The incidence of adverse events or adverse drug reactions differed little between the two groups. The incidence of hypoglycemic symptoms was approximately 10% higher in the repaglinide group (17.2%) than in the nateglinide group (6.1%). No severe symptom of hypoglycemia was noted in any group. Based on these safety data, it could be suggested that repaglinide is well tolerated by Japanese patients with type 2 diabetes. Because all symptoms of hypoglycemia were mild, although the incidence in the repaglinide group was higher than in the nateglinide group, none of these symptoms were clinically significant as they subsided after measures taken at the patient’s own discretion (intake of a meal, glucose or the like) or without any particular measure.

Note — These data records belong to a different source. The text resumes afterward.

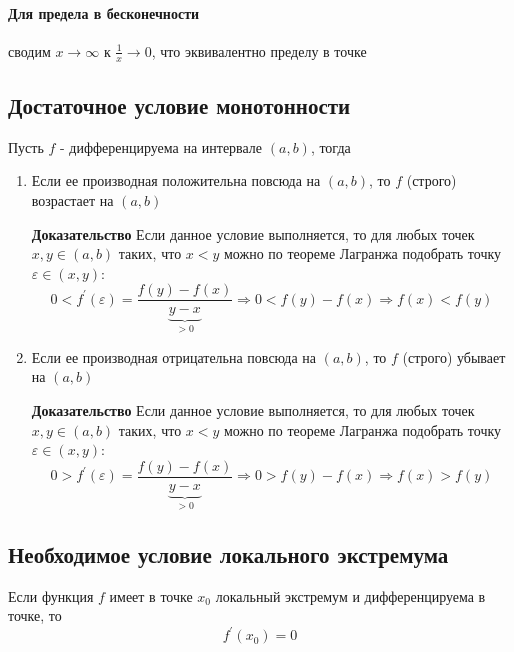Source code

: \documentclass[class=article,a4paper,12pt,crop=false]{standalone}
\begin{document}
\paragraph{Для предела в бесконечности} сводим $x \rightarrow \infty$ к $\frac{1}{x} \rightarrow 0$,
что эквивалентно пределу в точке

\subsection{Достаточное условие монотонности}

Пусть $f$ - дифференцируема на интервале $(a, b)$, тогда
\begin{enumerate}
    \item {
        Если ее производная положительна повсюда на $(a, b)$, то $f$ (строго) возрастает на $(a, b)$
    
        \textbf{Доказательство} Если данное условие выполняется, то для любых точек $x,y \in (a, b)$ таких,
        что $x < y$ можно по теореме Лагранжа подобрать точку $\varepsilon \in (x, y)$:
        \begin{equation}
            0 < f^{'}(\varepsilon) = \frac{f(y) - f(x)}{\underset{> 0}{\underbrace{y - x}}} \Rightarrow
            0 < f(y) - f(x) \Rightarrow f(x) < f(y)
        \end{equation}    
    }
    \item {
        Если ее производная отрицательна повсюда на $(a, b)$, то $f$ (строго) убывает на $(a, b)$
        
        \textbf{Доказательство} Если данное условие выполняется, то для любых точек $x,y \in (a, b)$ таких,
        что $x < y$ можно по теореме Лагранжа подобрать точку $\varepsilon \in (x, y)$:
        \begin{equation}
            0 > f^{'}(\varepsilon) = \frac{f(y) - f(x)}{\underset{> 0}{\underbrace{y - x}}} \Rightarrow
            0 > f(y) - f(x) \Rightarrow f(x) > f(y)
        \end{equation}    
    }
\end{enumerate}

\subsection{Необходимое условие локального экстремума}

Если функция $f$ имеет в точке $x_0$ локальный экстремум и дифференцируема в точке, то
\begin{equation}
    f^{'}(x_0) = 0
\end{equation}
\end{document}
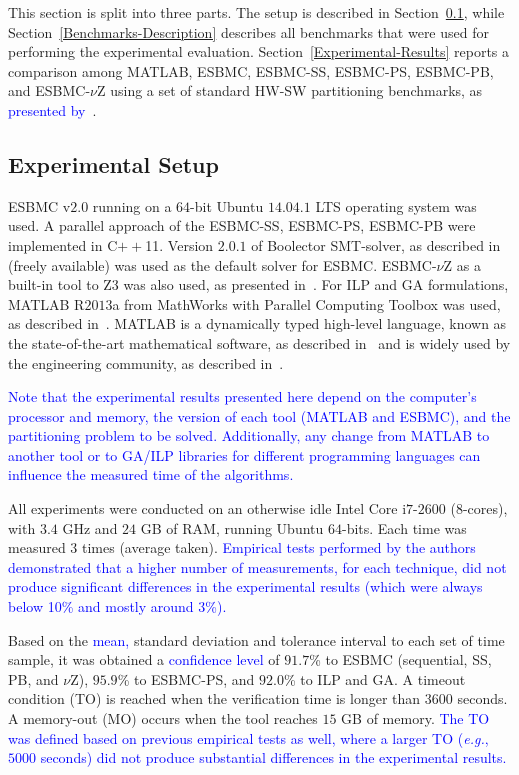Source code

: \documentclass{doublecol-new}
\theoremstyle{TH}{
\newtheorem{lemma}{Lemma}
\newtheorem{theorem}[lemma]{Theorem}
\newtheorem{corrolary}[lemma]{Corrolary}
\newtheorem{conjecture}[lemma]{Conjecture}
\newtheorem{proposition}[lemma]{Proposition}
\newtheorem{claim}[lemma]{Claim}
\newtheorem{stheorem}[lemma]{Wrong Theorem}
\newtheorem{algorithm}{Algorithm}
}
\theoremstyle{THrm}{
\newtheorem{definition}{Definition}[section]
\newtheorem{question}{Question}[section]
\newtheorem{remark}{Remark}
\newtheorem{scheme}{Scheme}
}
\theoremstyle{THhit}{
\newtheorem{case}{Case}[section]
}
\begin{document}
This section is split into three parts. The setup is described in Section~\ref{Experimental-Setup}, while Section~\ref{Benchmarks-Description} describes all benchmarks that were used for performing the experimental evaluation. Section~\ref{Experimental-Results} reports a comparison among MATLAB, ESBMC, ESBMC-SS, ESBMC-PS, ESBMC-PB, and ESBMC-$\nu$Z using a set of standard HW-SW partitioning benchmarks, as \textcolor{blue}{presented by}~\cite{Mann2007}.

\subsection{Experimental Setup}
\label{Experimental-Setup}

ESBMC v$2$.$0$ running on a $64$-bit Ubuntu $14$.$04$.$1$ LTS operating system was used. A parallel approach of the ESBMC-SS, ESBMC-PS, ESBMC-PB were implemented in C$++$11. Version $2$.$0$.$1$ of Boolector SMT-solver, as described in~\cite{Brummayer2009} (freely available) was used as the default solver for ESBMC. ESBMC-$\nu$Z as a built-in tool to Z3 was also used, as presented in~\cite{Bjorner2014}. For ILP and GA formulations, MATLAB R$2013$a from MathWorks with Parallel Computing Toolbox was used, as described in~\cite{TheMathWorks2013}. MATLAB is a dynamically typed high-level language, known as the state-of-the-art mathematical software, as described in~\cite{Tranquillo2011} and is widely used by the engineering community, as described in~\cite{Hong2010}.

\textcolor{blue}{Note that the experimental results presented here depend on the computer's processor and memory, the version of each tool (MATLAB and ESBMC), and the partitioning problem to be solved. Additionally, any change from MATLAB to another tool or to GA/ILP libraries for different programming languages can influence the measured time of the algorithms.}

All experiments were conducted on an otherwise idle Intel Core i$7$-$2600$ ($8$-cores), with $3$.$4$ GHz and $24$ GB of RAM, running Ubuntu $64$-bits. Each time was measured $3$ times (average taken). \textcolor{blue}{Empirical tests performed by the authors demonstrated that a higher number of measurements, for each technique, did not produce significant differences in the experimental results (which were always below 10\% and mostly around 3\%).}

Based on the \textcolor{blue}{mean,} standard deviation and tolerance interval to each set of time sample, it was obtained a \textcolor{blue}{confidence level} of $91.7$\% to ESBMC (sequential, SS, PB, and $\nu$Z), $95.9$\% to ESBMC-PS, and $92.0$\% to ILP and GA. A timeout condition (TO) is reached when the verification time is longer than $3600$ seconds. A memory-out (MO) occurs when the tool reaches $15$ GB of memory. \textcolor{blue}{The TO was defined based on previous empirical tests as well, where a larger TO ({\it e.g.}, $5000$ seconds) did not produce substantial differences in the experimental results.} 
\end{document}
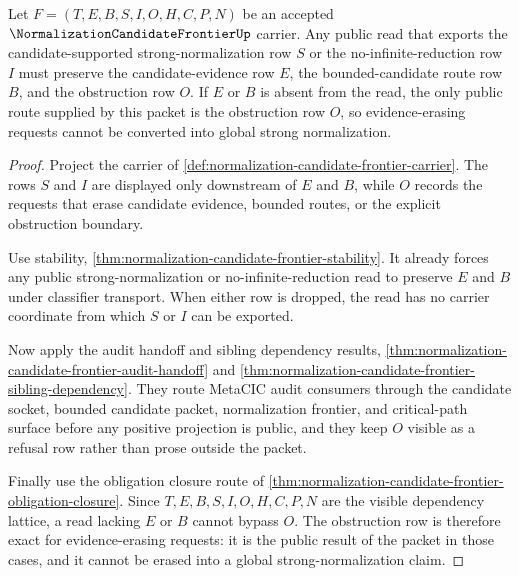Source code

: \begin{theorem}
\label{thm:normalization-candidate-frontier-obstruction-exactness}
Let $F=(T,E,B,S,I,O,H,C,P,N)$ be an accepted $\NormalizationCandidateFrontierUp$ carrier. Any public read that exports the candidate-supported strong-normalization row $S$ or the no-infinite-reduction row $I$ must preserve the candidate-evidence row $E$, the bounded-candidate route row $B$, and the obstruction row $O$. If $E$ or $B$ is absent from the read, the only public route supplied by this packet is the obstruction row $O$, so evidence-erasing requests cannot be converted into global strong normalization.
\end{theorem}
\begin{proof}
Project the carrier of \autoref{def:normalization-candidate-frontier-carrier}. The rows $S$ and $I$ are displayed only downstream of $E$ and $B$, while $O$ records the requests that erase candidate evidence, bounded routes, or the explicit obstruction boundary.

Use stability, \autoref{thm:normalization-candidate-frontier-stability}. It already forces any public strong-normalization or no-infinite-reduction read to preserve $E$ and $B$ under classifier transport. When either row is dropped, the read has no carrier coordinate from which $S$ or $I$ can be exported.

Now apply the audit handoff and sibling dependency results, \autoref{thm:normalization-candidate-frontier-audit-handoff} and \autoref{thm:normalization-candidate-frontier-sibling-dependency}. They route MetaCIC audit consumers through the candidate socket, bounded candidate packet, normalization frontier, and critical-path surface before any positive projection is public, and they keep $O$ visible as a refusal row rather than prose outside the packet.

Finally use the obligation closure route of \autoref{thm:normalization-candidate-frontier-obligation-closure}. Since $T,E,B,S,I,O,H,C,P,N$ are the visible dependency lattice, a read lacking $E$ or $B$ cannot bypass $O$. The obstruction row is therefore exact for evidence-erasing requests: it is the public result of the packet in those cases, and it cannot be erased into a global strong-normalization claim.
\end{proof}

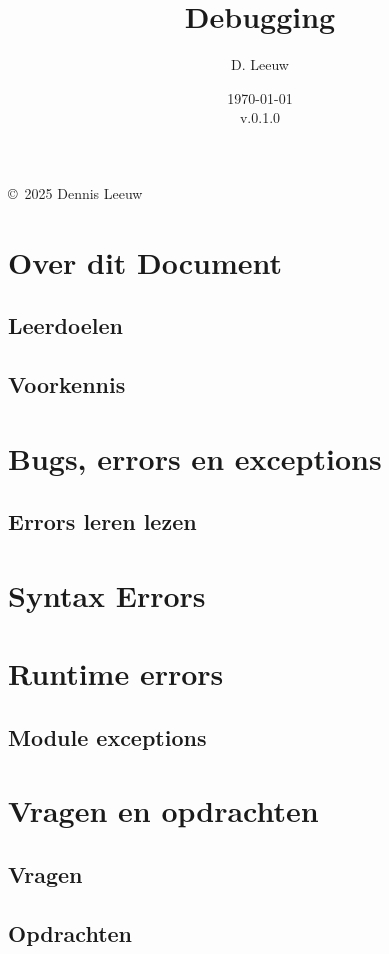\documentclass[a4paper,12pt,twoside,openright,titlepage]{book}
\author{D. Leeuw}
\title{Debugging}
\date{\today\\v.0.1.0}
\begin{document}

\maketitle

\copyright\ 2025 Dennis Leeuw\\




\frontmatter
\chapter{Over dit Document}
\section{Leerdoelen}

\section{Voorkennis}


\tableofcontents

\mainmatter

\chapter{Bugs, errors en exceptions}

\section{Errors leren lezen}


\chapter{Syntax Errors}


\chapter{Runtime errors}

\section{Module exceptions}


\chapter{Vragen en opdrachten}
\section{Vragen}

\section{Opdrachten}


\printindex
\end{document}

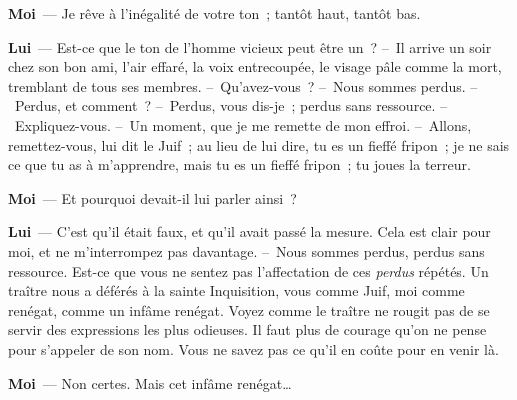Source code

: \documentclass[french,twoside]{book} %
\newcommand{\labelchar}[1]{\textbf{\color{rubric} #1}}
\begin{document}
\labelchar{Moi} — Je rêve à l’inégalité de votre ton ; tantôt haut, tantôt bas.\par
\labelchar{Lui} — Est-ce que le ton de l’homme vicieux peut être un ? – Il arrive un soir chez son bon ami, l’air effaré, la voix entrecoupée, le visage pâle comme la mort, tremblant de tous ses membres. – Qu’avez-vous ? – Nous sommes perdus. – Perdus, et comment ? – Perdus, vous dis-je ; perdus sans ressource. – Expliquez-vous. – Un moment, que je me remette de mon effroi. – Allons, remettez-vous, lui dit le Juif ; au lieu de lui dire, tu es un fieffé fripon ; je ne sais ce que tu as à m’apprendre, mais tu es un fieffé fripon ; tu joues la terreur.\par
\labelchar{Moi} — Et pourquoi devait-il lui parler ainsi ?\par
\labelchar{Lui} — C’est qu’il était faux, et qu’il avait passé la mesure. Cela est clair pour moi, et ne m’interrompez pas davantage. – Nous sommes perdus, perdus sans ressource. Est-ce que vous ne sentez pas l’affectation de ces\emph{ perdus} répétés. Un traître nous a déférés à la sainte Inquisition, vous comme Juif, moi comme renégat, comme un infâme renégat. Voyez comme le traître ne rougit pas de se servir des expressions les plus odieuses. Il faut plus de courage qu’on ne pense pour s’appeler de son nom. Vous ne savez pas ce qu’il en coûte pour en venir là.\par
\labelchar{Moi} — Non certes. Mais cet infâme renégat…\par
\end{document}
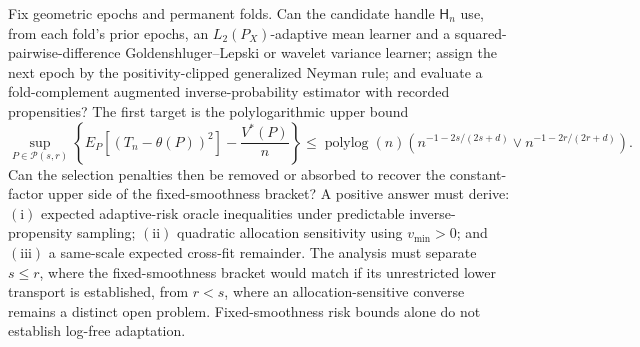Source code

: Fix geometric epochs and permanent folds.  Can the candidate handle \(\mathsf H_n\) use, from each fold's prior epochs, an \(L_2(P_X)\)-adaptive mean learner and a squared-pairwise-difference Goldenshluger--Lepski or wavelet variance learner; assign the next epoch by the positivity-clipped generalized Neyman rule; and evaluate a fold-complement augmented inverse-probability estimator with recorded propensities?  The first target is the polylogarithmic upper bound
\[
\sup_{P\in\mathcal P(s,r)}
\left\{E_P[(T_n-\theta(P))^2]-\frac{V^*(P)}n\right\}
\leq \operatorname{polylog}(n)
\left(n^{-1-2s/(2s+d)}\vee n^{-1-2r/(2r+d)}\right).
\]
Can the selection penalties then be removed or absorbed to recover the constant-factor upper side of the fixed-smoothness bracket?  A positive answer must derive: \(\mathrm{(i)}\) expected adaptive-risk oracle inequalities under predictable inverse-propensity sampling; \(\mathrm{(ii)}\) quadratic allocation sensitivity using \(v_{\min}>0\); and \(\mathrm{(iii)}\) a same-scale expected cross-fit remainder.  The analysis must separate \(s\leq r\), where the fixed-smoothness bracket would match if its unrestricted lower transport is established, from \(r<s\), where an allocation-sensitive converse remains a distinct open problem.  Fixed-smoothness risk bounds alone do not establish log-free adaptation.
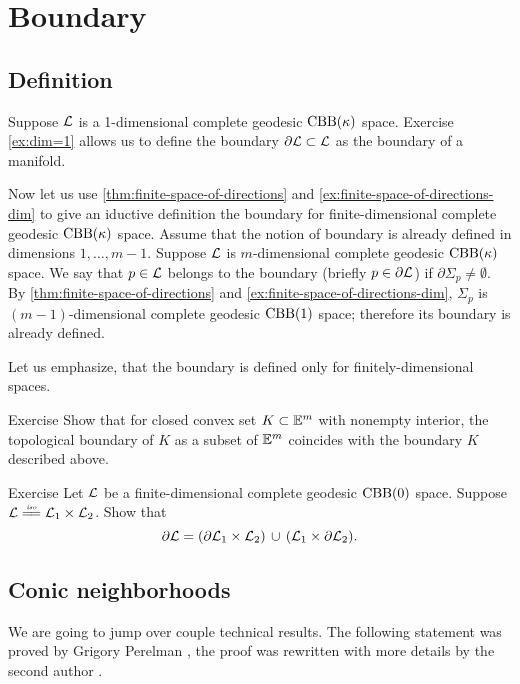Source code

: \chapter{Boundary}

\section{Definition}

Suppose $\mathcal{L}$ is a 1-dimensional complete geodesic $\mathrm{CBB}(\kappa)$ space.
Exercise \ref{ex:dim=1} allows us to define the boundary $\partial\mathcal{L}\subset \mathcal{L}$ as the boundary of a manifold.

Now let us use \ref{thm:finite-space-of-directions} and \ref{ex:finite-space-of-directions-dim} to give an iductive definition the boundary for finite-dimensional complete geodesic $\mathrm{CBB}(\kappa)$ space.
Assume that the notion of boundary is already defined in dimensions $1,\dots,m-1$.
Suppose  $\mathcal{L}$ is $m$-dimensional complete geodesic $\mathrm{CBB}(\kappa)$ space.
We say that $p\in \mathcal{L}$ belongs to the boundary (briefly $p\in \partial \mathcal{L}$) if 
$\partial\Sigma_p\ne\emptyset$.
By \ref{thm:finite-space-of-directions} and \ref{ex:finite-space-of-directions-dim}, $\Sigma_p$ is $(m-1)$-dimensional complete geodesic $\mathrm{CBB}(1)$ space;
therefore its boundary is already defined.

Let us emphasize, that the boundary is defined only for finitely-dimensional spaces.

\begin{thm}{Exercise}
Show that for closed convex set $K\subset \mathbb{E}^m$ with nonempty interior, the topological boundary of $K$ as a subset of $\mathbb{E}^m$ coincides with the boundary $K$ described above.
\end{thm}

\begin{thm}{Exercise}
Let $\mathcal{L}$ be a finite-dimensional complete geodesic $\mathrm{CBB}(0)$ space.
Suppose $\spc{L}\iso\spc{L}_1\times\spc{L}_2$.
Show that 
\[\partial \mathcal{L}=(\partial\mathcal{L}_1\times\mathcal{L}_2)\,\cup\,(\mathcal{L}_1\times\partial\mathcal{L}_2).\]
\end{thm}


\section{Conic neighborhoods}

We are going to jump over couple technical results.
The following statement was proved by Grigory Perelman \cite{perelman1991}, 
the proof was rewritten with more details by the second author \cite{kapovitch}.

The JDS recommends setting a treatment goal of achieving ‘excellent or good’ (HbA1c < 6.9%) in ‘blood glucose control indicators and assessment’ when intervention is made for the purpose of preventing the onset or suppression of the progression of microangiopathy (retinopathy, nephropathy, neuropathy etc.). The results from the present study show that repaglinide reduced HbA1c level and improved blood glucose control favorably, without posing any safety problem. Furthermore, the treatment goal ‘excellent or good’ was achieved by 75% of the patients treated with repaglinide. These results suggest that treatment with repaglinide is expected to suppress the onset and progression of diabetic complications classified as microangiopathy.

As aforementioned, treatment with repaglinide resulted not only in the alleviation of postprandial hyperglycemia, but also in significantly greater improvement in FPG level, thus leading to a significant reduction in HbA1c level compared with nateglinide. Because of these features, repaglinide can be viewed as a short‐acting insulin secretagogue applicable not only to patients for whom existing short‐acting insulin secretagogues are indicated, but also to patients in whom adequate responses to existing short‐acting insulin secretagogues are unlikely because of disease progression. Thus, repaglinide can provide a new alternative treatment to an extensive range of patients with type 2 diabetes in Japan.